● **TASK DESCRIPTION**
Copy the lines below as they are; omit the images they contain.
"""
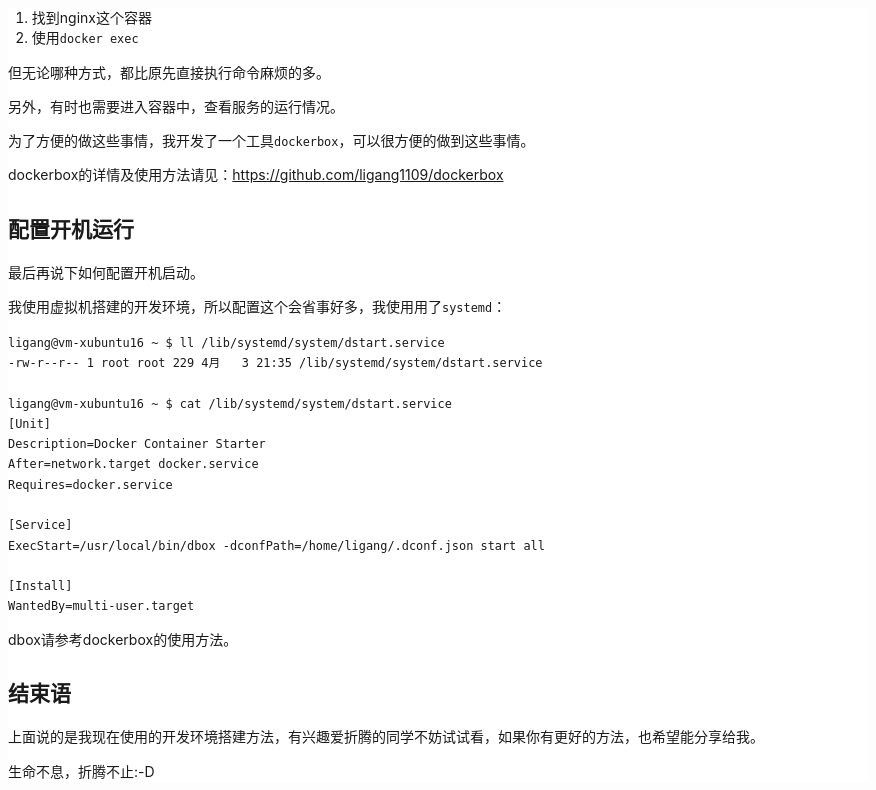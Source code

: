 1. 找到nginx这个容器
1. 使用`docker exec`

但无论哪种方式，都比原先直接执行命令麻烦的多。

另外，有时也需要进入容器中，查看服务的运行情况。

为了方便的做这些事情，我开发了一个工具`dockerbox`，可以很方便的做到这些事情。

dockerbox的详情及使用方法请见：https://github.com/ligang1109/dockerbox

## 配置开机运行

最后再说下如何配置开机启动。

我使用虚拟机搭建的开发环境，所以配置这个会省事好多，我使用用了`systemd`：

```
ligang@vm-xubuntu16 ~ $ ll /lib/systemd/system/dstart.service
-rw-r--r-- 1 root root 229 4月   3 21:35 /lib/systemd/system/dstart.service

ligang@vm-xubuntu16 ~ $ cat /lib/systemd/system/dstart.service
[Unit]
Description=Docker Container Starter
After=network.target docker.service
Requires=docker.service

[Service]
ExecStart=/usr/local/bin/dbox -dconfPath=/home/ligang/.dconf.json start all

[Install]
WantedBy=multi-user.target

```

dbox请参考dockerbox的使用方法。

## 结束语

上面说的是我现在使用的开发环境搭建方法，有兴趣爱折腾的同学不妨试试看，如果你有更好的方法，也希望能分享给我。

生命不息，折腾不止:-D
"""
● **SOLUTION TO THIS EXERCISE**
Source code

: 1. 找到nginx这个容器
1. 使用`docker exec`

但无论哪种方式，都比原先直接执行命令麻烦的多。

另外，有时也需要进入容器中，查看服务的运行情况。

为了方便的做这些事情，我开发了一个工具`dockerbox`，可以很方便的做到这些事情。

dockerbox的详情及使用方法请见：https://github.com/ligang1109/dockerbox

## 配置开机运行

最后再说下如何配置开机启动。

我使用虚拟机搭建的开发环境，所以配置这个会省事好多，我使用用了`systemd`：

```
ligang@vm-xubuntu16 ~ $ ll /lib/systemd/system/dstart.service
-rw-r--r-- 1 root root 229 4月   3 21:35 /lib/systemd/system/dstart.service

ligang@vm-xubuntu16 ~ $ cat /lib/systemd/system/dstart.service
[Unit]
Description=Docker Container Starter
After=network.target docker.service
Requires=docker.service

[Service]
ExecStart=/usr/local/bin/dbox -dconfPath=/home/ligang/.dconf.json start all

[Install]
WantedBy=multi-user.target

```

dbox请参考dockerbox的使用方法。

## 结束语

上面说的是我现在使用的开发环境搭建方法，有兴趣爱折腾的同学不妨试试看，如果你有更好的方法，也希望能分享给我。

生命不息，折腾不止:-D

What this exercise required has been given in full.